The subject matter at the heart of the two terms in question—new evangelization and catechesis—has been discussed on many occasions in prestigious venues and documents that have left their mark on the history of catechesis. Our sole aim here is to highlight the concerns that have been raised and the directions, which may be taken in the near future. I like to situate these reflections upon the stage of Pope Paul VI’s Evangelii nuntiandi, because in fact his Apostolic Exhortation focuses the issues in the immediate wake of the Council: “A means of evangelization that must not be neglected is that of catechetical instruction. The intelligence, especially that of children and young people, needs to learn through systematic religious instruction the fundamental teachings, the living content of the truth, which God has wished to convey to us and which the Church has sought to express in an ever richer fashion during the course of her long history. No one will deny that this instruction must be given to form patterns of Christian living and not to remain only notional. Truly the effort for evangelization will profit greatly- at the level of catechetical instruction” (Evangelii nuntiandi, 44). In order to more directly examine this programmatic text, it is worth recalling, first of all, the context in which this Apostolic Exhortation was developed. The Pope, in effect, identified certain privileged means necessary for carrying out evangelization. He centered the focus on “how to evangelize” (Evangelii nuntiandi, 40)[1], emphasizing that Christian witness is the foremost sign of all genuine work of evangelization[2].

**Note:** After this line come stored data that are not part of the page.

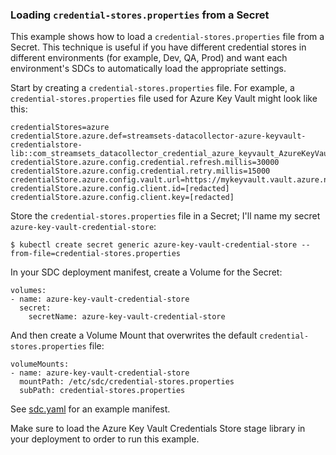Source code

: ### Loading <code>credential-stores.properties</code> from a Secret

This example shows how to load a <code>credential-stores.properties</code> file from a Secret.  This technique is useful if you have different credential stores in different environments (for example, Dev, QA, Prod) and want each environment's SDCs to automatically load the appropriate settings.  

Start by creating a <code>credential-stores.properties</code> file.  For example, a <code>credential-stores.properties</code> file used for Azure Key Vault might look like this:

    credentialStores=azure
    credentialStore.azure.def=streamsets-datacollector-azure-keyvault-credentialstore-lib::com_streamsets_datacollector_credential_azure_keyvault_AzureKeyVaultCredentialStore
    credentialStore.azure.config.credential.refresh.millis=30000
    credentialStore.azure.config.credential.retry.millis=15000
    credentialStore.azure.config.vault.url=https://mykeyvault.vault.azure.net/
    credentialStore.azure.config.client.id=[redacted]
    credentialStore.azure.config.client.key=[redacted]
    
Store the <code>credential-stores.properties</code> file in a Secret; I'll name my secret <code>azure-key-vault-credential-store</code>:

    $ kubectl create secret generic azure-key-vault-credential-store --from-file=credential-stores.properties 

In your SDC deployment manifest, create a Volume for the Secret:

    volumes:
    - name: azure-key-vault-credential-store
      secret:
        secretName: azure-key-vault-credential-store
 
And then create a Volume Mount that overwrites the default <code>credential-stores.properties</code> file:

    volumeMounts:
    - name: azure-key-vault-credential-store
      mountPath: /etc/sdc/credential-stores.properties
      subPath: credential-stores.properties
      
See [sdc.yaml](https://github.com/onefoursix/sdc-k8s-deployment-with-custom-config/blob/master/examples/example-7/sdc.yaml) for an example manifest.

Make sure to load the Azure Key Vault Credentials Store stage library in your deployment to order to run this example.
         

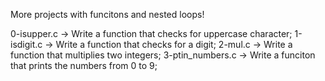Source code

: More projects with funcitons and nested loops!

0-isupper.c -> Write a function that checks for uppercase character;
1-isdigit.c -> Write a function that checks for a digit;
2-mul.c -> Write a function that multiplies two integers;
3-ptin_numbers.c -> Write a funciton that prints the numbers from 0 to 9;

It is in this context that we further read this paradigmatic expression: “Modern man listens more willingly to witnesses than to teachers, and if he does listen to teachers, it is because they are witnesses” (Evangelii nuntiandi, 41). He added, however, that the proclamation of the Gospel is the determining factor in effective evangelization, all the while underscoring the importance of the new culture steadily crowding onto the horizon, the effects of which can be readily ascertained today. The Pope spoke of the “civilization of the image”, which has risen to predominance over the word[3]. On this stage of evangelizing preaching, Paul VI gave primacy of the Word of God, particularly in the framework of the liturgy, highlighting the fundamental importance of paying all due attention to the homily, so as to reclaim the full pastoral effectiveness of this privileged means of evangelization[4].
Reconstruction of this context permits us to view catechesis as inserted in service, above all, to the Word of God, which is proclaimed, as one particular stage in the evangelization process. To forget this aspect is to distort what catechesis is, making it inconsistent with the pastoral plan of the Church, and thus, impoverishing the pledge to evangelize.